## ABOUT THIS EXERCISE
Write out all entries word for word.

--------------------------------

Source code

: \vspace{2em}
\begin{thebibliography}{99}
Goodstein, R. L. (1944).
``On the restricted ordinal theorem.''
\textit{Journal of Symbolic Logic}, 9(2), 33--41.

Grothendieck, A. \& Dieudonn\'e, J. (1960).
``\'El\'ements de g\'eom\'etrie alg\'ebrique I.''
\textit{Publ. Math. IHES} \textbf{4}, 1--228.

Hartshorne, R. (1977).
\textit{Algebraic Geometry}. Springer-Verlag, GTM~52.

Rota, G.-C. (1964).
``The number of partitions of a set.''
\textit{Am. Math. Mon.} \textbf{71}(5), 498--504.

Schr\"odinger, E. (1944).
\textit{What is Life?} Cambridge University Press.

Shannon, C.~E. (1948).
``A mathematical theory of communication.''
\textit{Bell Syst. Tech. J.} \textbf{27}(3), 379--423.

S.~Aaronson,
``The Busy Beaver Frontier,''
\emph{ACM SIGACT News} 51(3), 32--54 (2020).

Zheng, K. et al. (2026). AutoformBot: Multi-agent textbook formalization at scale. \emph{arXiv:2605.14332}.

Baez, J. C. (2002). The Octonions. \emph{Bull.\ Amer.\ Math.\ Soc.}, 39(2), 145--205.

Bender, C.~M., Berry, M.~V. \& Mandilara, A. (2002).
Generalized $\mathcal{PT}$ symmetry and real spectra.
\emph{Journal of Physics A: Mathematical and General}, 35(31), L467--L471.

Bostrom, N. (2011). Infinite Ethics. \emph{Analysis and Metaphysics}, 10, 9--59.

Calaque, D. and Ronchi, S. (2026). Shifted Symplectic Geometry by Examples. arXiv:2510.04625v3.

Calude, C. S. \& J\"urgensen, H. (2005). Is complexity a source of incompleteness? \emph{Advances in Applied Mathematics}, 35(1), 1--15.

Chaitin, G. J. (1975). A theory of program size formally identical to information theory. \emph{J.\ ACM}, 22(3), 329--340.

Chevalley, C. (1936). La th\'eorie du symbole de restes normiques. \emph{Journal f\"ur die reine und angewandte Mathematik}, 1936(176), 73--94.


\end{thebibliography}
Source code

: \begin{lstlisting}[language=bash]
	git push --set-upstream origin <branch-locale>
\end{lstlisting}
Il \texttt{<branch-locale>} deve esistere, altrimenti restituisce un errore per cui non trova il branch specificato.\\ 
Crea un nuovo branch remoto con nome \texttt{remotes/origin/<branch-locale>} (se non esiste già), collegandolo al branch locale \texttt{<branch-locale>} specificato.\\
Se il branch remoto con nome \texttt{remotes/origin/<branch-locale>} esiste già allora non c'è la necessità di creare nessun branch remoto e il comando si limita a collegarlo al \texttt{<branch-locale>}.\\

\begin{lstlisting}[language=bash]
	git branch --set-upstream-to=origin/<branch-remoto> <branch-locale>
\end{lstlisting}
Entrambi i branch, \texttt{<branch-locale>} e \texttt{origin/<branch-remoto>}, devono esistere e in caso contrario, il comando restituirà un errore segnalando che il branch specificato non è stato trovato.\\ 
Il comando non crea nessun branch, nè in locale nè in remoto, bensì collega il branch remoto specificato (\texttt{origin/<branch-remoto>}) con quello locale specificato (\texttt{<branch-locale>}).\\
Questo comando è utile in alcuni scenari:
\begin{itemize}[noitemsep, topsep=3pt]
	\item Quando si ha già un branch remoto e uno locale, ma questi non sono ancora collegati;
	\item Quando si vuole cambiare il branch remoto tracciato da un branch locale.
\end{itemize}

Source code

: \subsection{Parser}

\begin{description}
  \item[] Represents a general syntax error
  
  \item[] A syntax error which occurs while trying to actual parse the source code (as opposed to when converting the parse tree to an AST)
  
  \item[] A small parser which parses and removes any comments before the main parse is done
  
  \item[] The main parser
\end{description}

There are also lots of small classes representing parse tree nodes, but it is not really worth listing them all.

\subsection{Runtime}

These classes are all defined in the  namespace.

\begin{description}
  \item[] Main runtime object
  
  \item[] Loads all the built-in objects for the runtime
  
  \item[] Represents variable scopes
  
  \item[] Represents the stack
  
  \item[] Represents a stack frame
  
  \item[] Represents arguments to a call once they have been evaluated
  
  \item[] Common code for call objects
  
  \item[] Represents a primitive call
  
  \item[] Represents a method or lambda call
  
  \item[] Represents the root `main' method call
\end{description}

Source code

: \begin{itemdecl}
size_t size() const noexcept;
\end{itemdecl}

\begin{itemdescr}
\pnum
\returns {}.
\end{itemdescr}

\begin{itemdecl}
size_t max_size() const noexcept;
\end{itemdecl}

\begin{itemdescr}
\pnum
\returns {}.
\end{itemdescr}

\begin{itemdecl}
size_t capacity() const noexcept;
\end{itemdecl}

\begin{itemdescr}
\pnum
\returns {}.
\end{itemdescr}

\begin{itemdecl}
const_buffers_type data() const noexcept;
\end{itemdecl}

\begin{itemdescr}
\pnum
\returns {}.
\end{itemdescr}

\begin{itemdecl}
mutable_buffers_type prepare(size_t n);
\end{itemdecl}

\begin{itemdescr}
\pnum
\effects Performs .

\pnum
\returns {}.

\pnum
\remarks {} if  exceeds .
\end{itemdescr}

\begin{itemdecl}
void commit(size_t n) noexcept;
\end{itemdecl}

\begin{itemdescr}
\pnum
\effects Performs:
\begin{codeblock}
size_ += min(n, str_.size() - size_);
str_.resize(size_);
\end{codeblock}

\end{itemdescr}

--------------------------------

## RESULT OF THE EXERCISE
Source code

: \vspace{2em}
\begin{thebibliography}{99}
Goodstein, R. L. (1944).
``On the restricted ordinal theorem.''
\textit{Journal of Symbolic Logic}, 9(2), 33--41.

Grothendieck, A. \& Dieudonn\'e, J. (1960).
``\'El\'ements de g\'eom\'etrie alg\'ebrique I.''
\textit{Publ. Math. IHES} \textbf{4}, 1--228.

Hartshorne, R. (1977).
\textit{Algebraic Geometry}. Springer-Verlag, GTM~52.

Rota, G.-C. (1964).
``The number of partitions of a set.''
\textit{Am. Math. Mon.} \textbf{71}(5), 498--504.

Schr\"odinger, E. (1944).
\textit{What is Life?} Cambridge University Press.

Shannon, C.~E. (1948).
``A mathematical theory of communication.''
\textit{Bell Syst. Tech. J.} \textbf{27}(3), 379--423.

S.~Aaronson,
``The Busy Beaver Frontier,''
\emph{ACM SIGACT News} 51(3), 32--54 (2020).

Zheng, K. et al. (2026). AutoformBot: Multi-agent textbook formalization at scale. \emph{arXiv:2605.14332}.

Baez, J. C. (2002). The Octonions. \emph{Bull.\ Amer.\ Math.\ Soc.}, 39(2), 145--205.

Bender, C.~M., Berry, M.~V. \& Mandilara, A. (2002).
Generalized $\mathcal{PT}$ symmetry and real spectra.
\emph{Journal of Physics A: Mathematical and General}, 35(31), L467--L471.

Bostrom, N. (2011). Infinite Ethics. \emph{Analysis and Metaphysics}, 10, 9--59.

Calaque, D. and Ronchi, S. (2026). Shifted Symplectic Geometry by Examples. arXiv:2510.04625v3.

Calude, C. S. \& J\"urgensen, H. (2005). Is complexity a source of incompleteness? \emph{Advances in Applied Mathematics}, 35(1), 1--15.

Chaitin, G. J. (1975). A theory of program size formally identical to information theory. \emph{J.\ ACM}, 22(3), 329--340.

Chevalley, C. (1936). La th\'eorie du symbole de restes normiques. \emph{Journal f\"ur die reine und angewandte Mathematik}, 1936(176), 73--94.


\end{thebibliography}
Source code

: \begin{lstlisting}[language=bash]
	git push --set-upstream origin <branch-locale>
\end{lstlisting}
Il \texttt{<branch-locale>} deve esistere, altrimenti restituisce un errore per cui non trova il branch specificato.\\ 
Crea un nuovo branch remoto con nome \texttt{remotes/origin/<branch-locale>} (se non esiste già), collegandolo al branch locale \texttt{<branch-locale>} specificato.\\
Se il branch remoto con nome \texttt{remotes/origin/<branch-locale>} esiste già allora non c'è la necessità di creare nessun branch remoto e il comando si limita a collegarlo al \texttt{<branch-locale>}.\\

\begin{lstlisting}[language=bash]
	git branch --set-upstream-to=origin/<branch-remoto> <branch-locale>
\end{lstlisting}
Entrambi i branch, \texttt{<branch-locale>} e \texttt{origin/<branch-remoto>}, devono esistere e in caso contrario, il comando restituirà un errore segnalando che il branch specificato non è stato trovato.\\ 
Il comando non crea nessun branch, nè in locale nè in remoto, bensì collega il branch remoto specificato (\texttt{origin/<branch-remoto>}) con quello locale specificato (\texttt{<branch-locale>}).\\
Questo comando è utile in alcuni scenari:
\begin{itemize}[noitemsep, topsep=3pt]
	\item Quando si ha già un branch remoto e uno locale, ma questi non sono ancora collegati;
	\item Quando si vuole cambiare il branch remoto tracciato da un branch locale.
\end{itemize}

Source code

: \subsection{Parser}

\begin{description}
  \item[] Represents a general syntax error
  
  \item[] A syntax error which occurs while trying to actual parse the source code (as opposed to when converting the parse tree to an AST)
  
  \item[] A small parser which parses and removes any comments before the main parse is done
  
  \item[] The main parser
\end{description}

There are also lots of small classes representing parse tree nodes, but it is not really worth listing them all.

\subsection{Runtime}

These classes are all defined in the  namespace.

\begin{description}
  \item[] Main runtime object
  
  \item[] Loads all the built-in objects for the runtime
  
  \item[] Represents variable scopes
  
  \item[] Represents the stack
  
  \item[] Represents a stack frame
  
  \item[] Represents arguments to a call once they have been evaluated
  
  \item[] Common code for call objects
  
  \item[] Represents a primitive call
  
  \item[] Represents a method or lambda call
  
  \item[] Represents the root `main' method call
\end{description}

Source code

: \begin{itemdecl}
size_t size() const noexcept;
\end{itemdecl}

\begin{itemdescr}
\pnum
\returns {}.
\end{itemdescr}

\begin{itemdecl}
size_t max_size() const noexcept;
\end{itemdecl}

\begin{itemdescr}
\pnum
\returns {}.
\end{itemdescr}

\begin{itemdecl}
size_t capacity() const noexcept;
\end{itemdecl}

\begin{itemdescr}
\pnum
\returns {}.
\end{itemdescr}

\begin{itemdecl}
const_buffers_type data() const noexcept;
\end{itemdecl}

\begin{itemdescr}
\pnum
\returns {}.
\end{itemdescr}

\begin{itemdecl}
mutable_buffers_type prepare(size_t n);
\end{itemdecl}

\begin{itemdescr}
\pnum
\effects Performs .

\pnum
\returns {}.

\pnum
\remarks {} if  exceeds .
\end{itemdescr}

\begin{itemdecl}
void commit(size_t n) noexcept;
\end{itemdecl}

\begin{itemdescr}
\pnum
\effects Performs:
\begin{codeblock}
size_ += min(n, str_.size() - size_);
str_.resize(size_);
\end{codeblock}

\end{itemdescr}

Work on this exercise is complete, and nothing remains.